Material for this exercise »
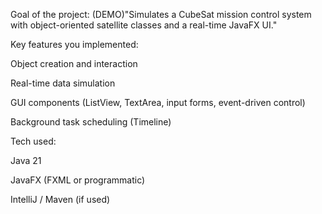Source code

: Goal of the project:
(DEMO)"Simulates a CubeSat mission control system with object-oriented satellite classes and a real-time JavaFX UI."

Key features you implemented:

Object creation and interaction

Real-time data simulation

GUI components (ListView, TextArea, input forms, event-driven control)

Background task scheduling (Timeline)

Tech used:

Java 21

JavaFX (FXML or programmatic)

IntelliJ / Maven (if used)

Brief » All lines with the word "control" should be copied from the material above.

Response »
(DEMO)"Simulates a CubeSat mission control system with object-oriented satellite classes and a real-time JavaFX UI."
GUI components (ListView, TextArea, input forms, event-driven control)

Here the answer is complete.